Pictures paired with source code
# # # # #
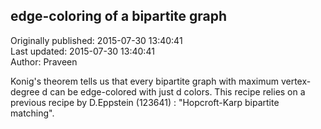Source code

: ## edge-coloring of a bipartite graph  
Originally published: 2015-07-30 13:40:41  
Last updated: 2015-07-30 13:40:41  
Author: Praveen   
  
Konig's theorem tells us that every bipartite graph with maximum vertex-degree d can be edge-colored with just d colors.
This recipe relies on a previous recipe by D.Eppstein (123641) : "Hopcroft-Karp bipartite matching".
# # # # #
■ **What this task involves**: All lines from the one containing "Originally published: 2015-07-30 13:40:41" through the end of the records, both ends included, are to be quoted exactly; please add nothing else.

■ **Output for this exercise**:
Originally published: 2015-07-30 13:40:41  
Last updated: 2015-07-30 13:40:41  
Author: Praveen   
  
Konig's theorem tells us that every bipartite graph with maximum vertex-degree d can be edge-colored with just d colors.
This recipe relies on a previous recipe by D.Eppstein (123641) : "Hopcroft-Karp bipartite matching".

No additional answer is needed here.